Before we leap in, let's get some quick refreshers on the two terms we’re talking about.

Inflation

Inflation is the reduction in purchasing power of a dollar. It’s caused by two things that happen naturally in economies. The first is more money in the economy, often caused by low interest rates. If it’s cheaper to borrow money, people will, generally speaking, borrow more of it. The second is a decrease in the availability of goods. This makes specific items more difficult to come by, thereby increasing their price. Simple supply and demand. Inflation is often remedied by central banks, like the Bank of Canada, increasing the interest rate that it tells banks to charge one another. Right now that’s set at .5%, up from .25% at the beginning of March.

Mortgages

Let’s face it, you don’t have several hundred thousand dollars hanging around. Perhaps you do, but most don’t. Mortgages help consumers buy homes. They come in all shapes and sizes, from fixed-rate to variable-rate, and from small to large. You’ll agree to a purchase price and your mortgage company will pay the seller and start your loan. Mortgages typically have a length of 1-10 years (five years is the average) at which time you’ll rework your mortgage with the lender at updated interest rates. Mortgages are portable and can be taken from purchase to purchase. Both of these aspects make Canadian mortgages unlike those of our American neighbors, where mortgages are linked to the home itself and typically run 15-30 years.

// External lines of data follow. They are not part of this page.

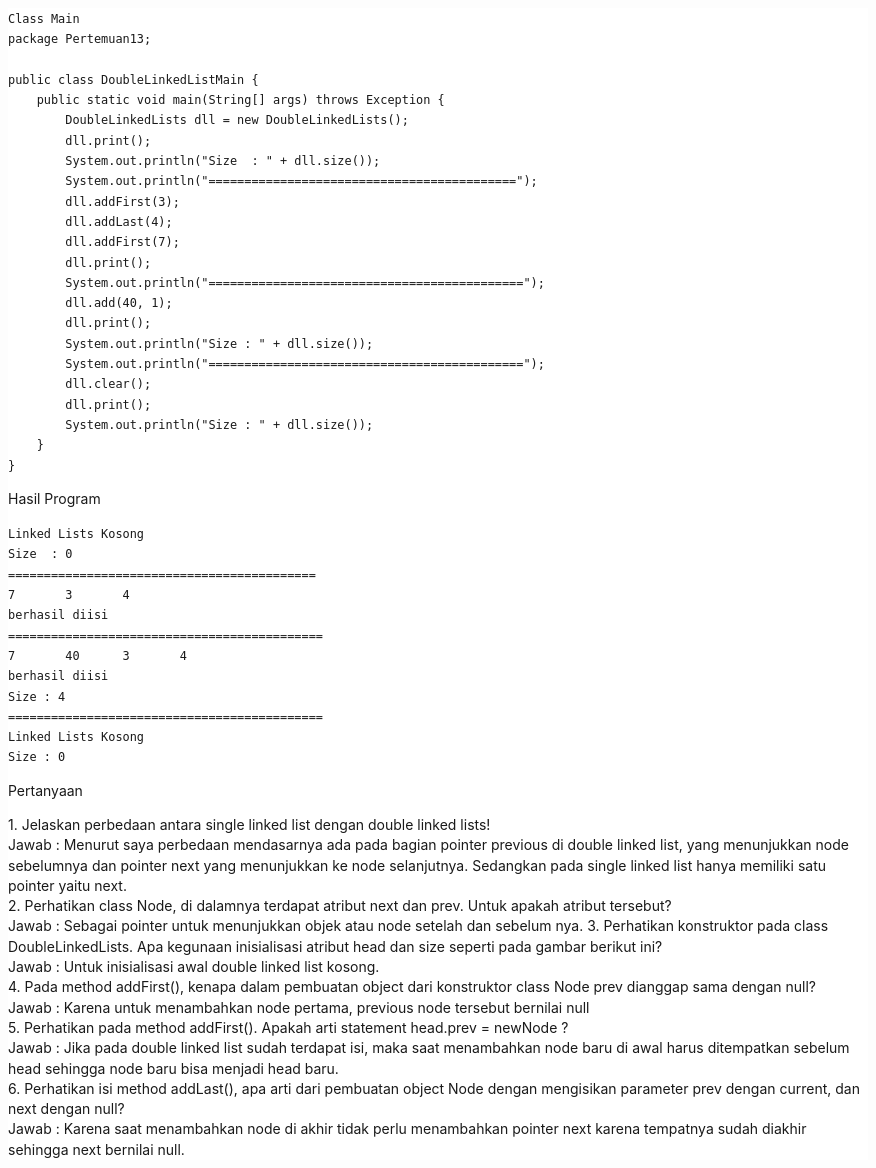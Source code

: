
 ```
Class Main
package Pertemuan13;

public class DoubleLinkedListMain {
    public static void main(String[] args) throws Exception {
        DoubleLinkedLists dll = new DoubleLinkedLists();
        dll.print();
        System.out.println("Size  : " + dll.size());
        System.out.println("===========================================");
        dll.addFirst(3);
        dll.addLast(4);
        dll.addFirst(7);
        dll.print();
        System.out.println("============================================");
        dll.add(40, 1);
        dll.print();
        System.out.println("Size : " + dll.size());
        System.out.println("============================================");
        dll.clear();
        dll.print();
        System.out.println("Size : " + dll.size());
    }
}

```

<p>Hasil Program</p>

```
Linked Lists Kosong
Size  : 0
===========================================
7       3       4
berhasil diisi
============================================
7       40      3       4
berhasil diisi
Size : 4
============================================
Linked Lists Kosong
Size : 0
```

<p>Pertanyaan</p>
1. Jelaskan perbedaan antara single linked list dengan double linked lists! <br>
Jawab : Menurut saya perbedaan mendasarnya ada pada bagian pointer previous di double linked list, yang menunjukkan node sebelumnya dan pointer next yang menunjukkan ke node selanjutnya. Sedangkan pada single linked list hanya memiliki satu pointer yaitu next. <br>
2. Perhatikan class Node, di dalamnya terdapat atribut next dan prev. Untuk apakah atribut tersebut? <br>
Jawab : Sebagai pointer untuk menunjukkan objek atau node setelah dan sebelum nya.
3. Perhatikan konstruktor pada class DoubleLinkedLists. Apa kegunaan inisialisasi atribut head dan size seperti pada gambar berikut ini? <br>
Jawab : Untuk inisialisasi awal double linked list kosong. <br>
4. Pada method addFirst(), kenapa dalam pembuatan object dari konstruktor class Node prev dianggap sama dengan null? <br>
Jawab : Karena untuk menambahkan node pertama, previous node tersebut bernilai null <br>
5. Perhatikan pada method addFirst(). Apakah arti statement head.prev = newNode ? <br>
Jawab : Jika pada double linked list sudah terdapat isi, maka saat menambahkan node baru di awal harus ditempatkan sebelum head sehingga node baru bisa menjadi head baru. <br>
6. Perhatikan isi method addLast(), apa arti dari pembuatan object Node dengan mengisikan parameter prev dengan current, dan next dengan null? <br>
Jawab : Karena saat menambahkan node di akhir tidak perlu menambahkan pointer next karena tempatnya sudah diakhir sehingga next bernilai null. <br>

Inflation can make home-buying harder

Here’s why…

Prices will be higher

The simple fact is, in an inflationary environment, items of all shapes and sizes are more expensive. This includes homes just as much as it includes groceries, gasoline, and your favourite pair of shoes. Keep in mind too, that this includes items that are outside of the purchase price of a home, like insurance premiums or materials for repairs. If you purchase a home that needs a little bit of work, your purchase price is effectively increasing as well. The wood, sheetrock, screws, and plumbing you’re planning on buying to redo that bathroom will all cost more than they would before inflation kicked in.

Can be harder with a variable-rate mortgage

A variable or floating rate mortgage can make managing your home purchase far more difficult. Variable-rate mortgages are directly pegged to the interest rate set by the Bank of Canada. When it fluctuates, so does the mortgage rate. The alternative is taking a fixed-rate mortgage as opposed to a variable rate. The rate here will be slightly more expensive than a variable rate but won’t fluctuate, which makes planning a lot easier.

Are there other things that make purchasing a home harder?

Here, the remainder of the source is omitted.